Ines Mechri - 03-12-2012 11:00

Dites-moi M. Krichen, vous avez bien changé depuis que vous prôniez le marxisme et la lute des classes! Seriez-vous devenu "catho", vous comprenez cette expression: Tous Frères mais il y en a de plus Frères que d'autres! Et bravo pour votre sens démocratique qui n'autorise pas la critique ni l'opposition pacifique! Les charmes des Palais vous ont ramolli le cerveau ou quoi?

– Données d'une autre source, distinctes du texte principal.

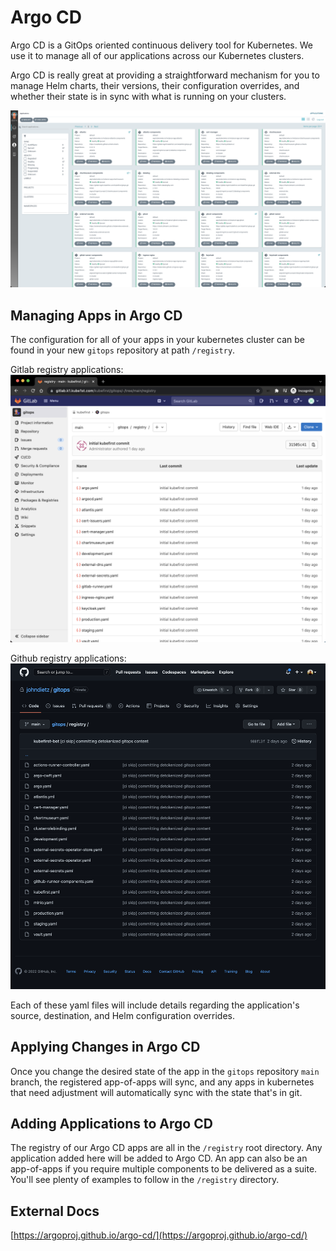 # Argo CD

Argo CD is a GitOps oriented continuous delivery tool for Kubernetes. We use it to manage all of our applications across our Kubernetes clusters.

Argo CD is really great at providing a straightforward mechanism for you to manage Helm charts, their versions, their configuration overrides, and whether their state is in sync with what is running on your clusters.

![](../img/kubefirst/argocd/argocd-apps.png)

## Managing Apps in Argo CD

The configuration for all of your apps in your kubernetes cluster  can be found in your new `gitops` repository at path `/registry`.

Gitlab registry applications:
![](../img/kubefirst/gitops/registry.png)

Github registry applications:
![](../img/kubefirst/local/gitops-registry.png)

Each of these yaml files will include details regarding the application's source, destination, and Helm configuration overrides.

## Applying Changes in Argo CD

Once you change the desired state of the app in the `gitops` repository `main` branch, the registered app-of-apps will sync, and any apps in kubernetes that need adjustment will automatically sync with the state that's in git. 



## Adding Applications to Argo CD

The registry of our Argo CD apps are all in the `/registry` root directory. Any application added here will be added to Argo CD. An app can also be an app-of-apps if you require multiple components to be delivered as a suite. You'll see plenty of examples to follow in the `/registry` directory.

## External Docs

[https://argoproj.github.io/argo-cd/](https://argoproj.github.io/argo-cd/)

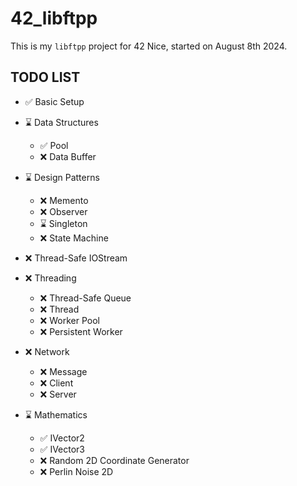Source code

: # 42_libftpp

This is my `libftpp` project for 42 Nice, started on August 8th 2024.

## TODO LIST

- ✅ Basic Setup

- ⌛ Data Structures
  - ✅ Pool
  - ❌ Data Buffer

- ⌛ Design Patterns
  - ❌ Memento
  - ❌ Observer
  - ⌛ Singleton
  - ❌ State Machine

- ❌ Thread-Safe IOStream

- ❌ Threading
  - ❌ Thread-Safe Queue
  - ❌ Thread
  - ❌ Worker Pool
  - ❌ Persistent Worker

- ❌ Network
  - ❌ Message
  - ❌ Client
  - ❌ Server

- ⌛ Mathematics
  - ✅ IVector2
  - ✅ IVector3
  - ❌ Random 2D Coordinate Generator
  - ❌ Perlin Noise 2D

Mohamed Chawki Abid - 03-12-2012 14:46

Je me réjouis de vous voir enfin changer d’avis sur le comportemental narcissique d’Ennahdha, sur son déficit nuisible de communication, et sur ses antagonismes internes préjudiciables. Je note également que vous avez taxé d’échec l’action du gouvernement et d’en attribuer une large partie à Ennahdha, échec face à des priorités claires annoncées dans le programme du gouvernement, et face aux attentes légitimes de la population. Cependant, je regrette que vous aillez mis plus de 10 mois pour vous en rendre compte, et que vous aillez attendu le naufrage du pays pour en faire part au public. Je me souviens bien que vous avez refusé de souscrire aux analyses critiques sur les prestations périlleuses du gouvernement, pourtant bien argumentées par des faits réels, des évènements contradictoires, et des statistiques officielles de contreperformance socioéconomique. Je suis persuadé que vous n’avez pas oublié la dernière démo qui vous a été livrée dans un document de synthèse, le samedi 02 juin. Je demeure convaincu que Président Marzouki voulait dès son 1er jour à Carthage jouer son rôle de Chef de l’Etat, garant du couple : ‘‘sérieux du pouvoir exécutif’’ et ‘‘réalisation des objectifs de la révolution’’. Cependant, vous avez cédé aux instructions Montplaisiriennes faisant de la fonction de Président de la République un rôle symbolique, voire accessoire, pour le dissuader de prendre position sur des sujets importants touchant particulièrement nos soucis économiques et sociaux. Alors, à quoi servait d’avoir dans son cabinet : 3 Ministres Conseillers, 5 Conseillers Principaux et une dizaine de Conseillers, compte non tenu des assimilés et attachés ? Il a fallu que le pays s’enlise dans la crise pour que vous sortiez de votre silence et que vous mettiez un terme à l’indulgence excessive envers Ennahdha, issue probablement d’une reconnaissance pour Ennahdha de vous avoir fait bénéficier des privilèges actuels. Je suis certainement novis en politique, mais soldat incorruptible jusqu’à ma fin. Bon rétablissement.

Khaled Belkhiria - 03-12-2012 15:36

Merci monsieur Mahmoud Bedoui, vous avez tout dis et, je n'ai rien a ajouter à votre commentaire.